Pregnant mom hugs two children

May 3, 2024

UHC faculty Dr. Brent Langelier and Dr. Alina Schnake-Mahl were recently awarded funding from the Robert Wood Johnson Foundation to study how state preemption laws affecting immigrant sanctuary policies impact the lives and health of Hispanic and Latino people in the U.S. Preemption laws are enacted by upper levels of government, such as the state or county, to prevent lower levels of government, such as cities and towns, from enacting certain policies. Many states preempt a number of policies related to firearms, zoning, and workers’ rights.

This project focuses on state preemption of sanctuary policies. These are laws and practices that shield immigrants from the enforcement of federal immigration laws, such as being detained or questioned about their documentation status. Sanctuary policies can also provide services to support immigrants’ quality of life, such as English language classes or state-issued drivers’ licenses.

States can preempt sanctuary policies by preventing local governments from implementing their own policies that limit the enforcement of federal immigration law. Langellier and Schnake-Mahl explain how the resulting policy environments can affect people’s lives:

“Sanctuary and antisanctuary policies can fundamentally change the deportation risk faced by undocumented immigrants by either requiring or limiting the extent to which large local law enforcement workforces cooperate with ICE and enforce federal immigration law. High levels of enforcement can create a 'culture of fear' that prevents eligible individuals from interacting with the government out of fear of revealing undocumented immigrants in their social networks.”

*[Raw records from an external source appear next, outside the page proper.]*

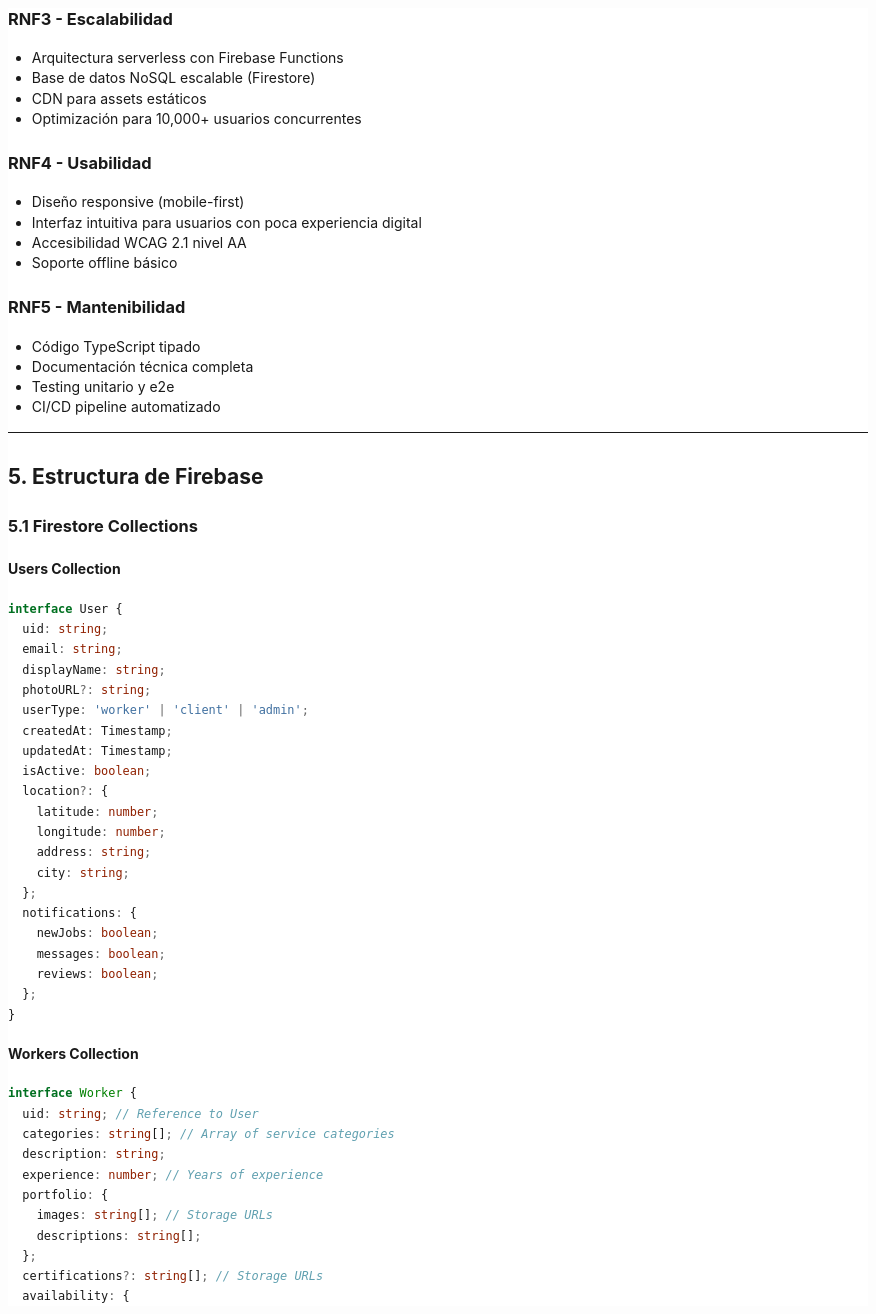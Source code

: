 ### RNF3 - Escalabilidad
- Arquitectura serverless con Firebase Functions
- Base de datos NoSQL escalable (Firestore)
- CDN para assets estáticos
- Optimización para 10,000+ usuarios concurrentes

### RNF4 - Usabilidad
- Diseño responsive (mobile-first)
- Interfaz intuitiva para usuarios con poca experiencia digital
- Accesibilidad WCAG 2.1 nivel AA
- Soporte offline básico

### RNF5 - Mantenibilidad
- Código TypeScript tipado
- Documentación técnica completa
- Testing unitario y e2e
- CI/CD pipeline automatizado

---

## 5. Estructura de Firebase

### 5.1 Firestore Collections

#### Users Collection
```typescript
interface User {
  uid: string;
  email: string;
  displayName: string;
  photoURL?: string;
  userType: 'worker' | 'client' | 'admin';
  createdAt: Timestamp;
  updatedAt: Timestamp;
  isActive: boolean;
  location?: {
    latitude: number;
    longitude: number;
    address: string;
    city: string;
  };
  notifications: {
    newJobs: boolean;
    messages: boolean;
    reviews: boolean;
  };
}
```

#### Workers Collection
```typescript
interface Worker {
  uid: string; // Reference to User
  categories: string[]; // Array of service categories
  description: string;
  experience: number; // Years of experience
  portfolio: {
    images: string[]; // Storage URLs
    descriptions: string[];
  };
  certifications?: string[]; // Storage URLs
  availability: {
```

This culture of fear can affect non-immigrants as well, who risk being profiled by law enforcement based on their ethnic identity. With this study, Langellier and Schnake-Mahl will examine the effects of preempting sanctuary/anti-sanctuary policies on voting, public program participation, and low birth weight, among Hispanic/Latino people.

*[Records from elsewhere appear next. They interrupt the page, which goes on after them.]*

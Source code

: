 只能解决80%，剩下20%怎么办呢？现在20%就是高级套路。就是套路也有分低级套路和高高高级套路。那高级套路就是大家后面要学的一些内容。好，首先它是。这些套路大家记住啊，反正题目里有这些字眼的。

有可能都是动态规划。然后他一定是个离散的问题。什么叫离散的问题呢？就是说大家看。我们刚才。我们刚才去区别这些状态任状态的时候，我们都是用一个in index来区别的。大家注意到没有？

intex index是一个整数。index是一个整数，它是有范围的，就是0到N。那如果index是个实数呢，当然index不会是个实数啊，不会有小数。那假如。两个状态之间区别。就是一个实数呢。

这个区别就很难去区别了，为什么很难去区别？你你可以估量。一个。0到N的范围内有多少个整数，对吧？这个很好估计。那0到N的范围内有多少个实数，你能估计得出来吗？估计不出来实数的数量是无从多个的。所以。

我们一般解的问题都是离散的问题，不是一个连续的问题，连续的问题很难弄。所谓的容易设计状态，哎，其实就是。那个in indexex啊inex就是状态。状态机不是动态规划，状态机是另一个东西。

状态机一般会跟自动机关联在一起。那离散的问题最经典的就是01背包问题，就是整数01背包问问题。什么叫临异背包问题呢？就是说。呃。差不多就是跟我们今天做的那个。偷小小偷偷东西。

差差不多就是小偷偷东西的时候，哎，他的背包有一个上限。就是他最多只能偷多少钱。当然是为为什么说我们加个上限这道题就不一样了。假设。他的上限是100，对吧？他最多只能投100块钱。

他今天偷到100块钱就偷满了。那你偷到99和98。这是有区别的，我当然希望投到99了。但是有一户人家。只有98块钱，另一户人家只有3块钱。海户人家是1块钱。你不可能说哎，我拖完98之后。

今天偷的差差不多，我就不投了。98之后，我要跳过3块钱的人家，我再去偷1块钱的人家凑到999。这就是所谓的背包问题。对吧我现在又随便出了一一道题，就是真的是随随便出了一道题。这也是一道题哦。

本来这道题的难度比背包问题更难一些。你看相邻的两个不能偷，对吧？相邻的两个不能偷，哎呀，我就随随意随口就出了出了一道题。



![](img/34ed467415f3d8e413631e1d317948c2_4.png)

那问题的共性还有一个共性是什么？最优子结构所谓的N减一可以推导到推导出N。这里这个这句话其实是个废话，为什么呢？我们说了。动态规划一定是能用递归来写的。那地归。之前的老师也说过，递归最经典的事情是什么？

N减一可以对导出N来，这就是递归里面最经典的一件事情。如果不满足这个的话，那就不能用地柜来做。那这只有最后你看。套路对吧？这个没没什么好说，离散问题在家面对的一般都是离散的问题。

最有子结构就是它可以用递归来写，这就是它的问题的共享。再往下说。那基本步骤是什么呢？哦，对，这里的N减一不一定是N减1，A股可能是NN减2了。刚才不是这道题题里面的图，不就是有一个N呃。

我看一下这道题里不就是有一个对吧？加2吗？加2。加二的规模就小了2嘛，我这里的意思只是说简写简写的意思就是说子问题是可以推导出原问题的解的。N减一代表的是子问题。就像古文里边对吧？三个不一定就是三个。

“This work is really important because states are increasingly passing preemptive legislation that limits the policies and practices that cities and counties can implement. Several states – including Georgia very recently – have used preemptive legislation to limit local policies that provide services and offer integration resources to new immigrants,” Dr. Langellier said.

“This study will help us shed light on the impact that preemptive state policies have on the health and social outcomes of immigrants and their families.”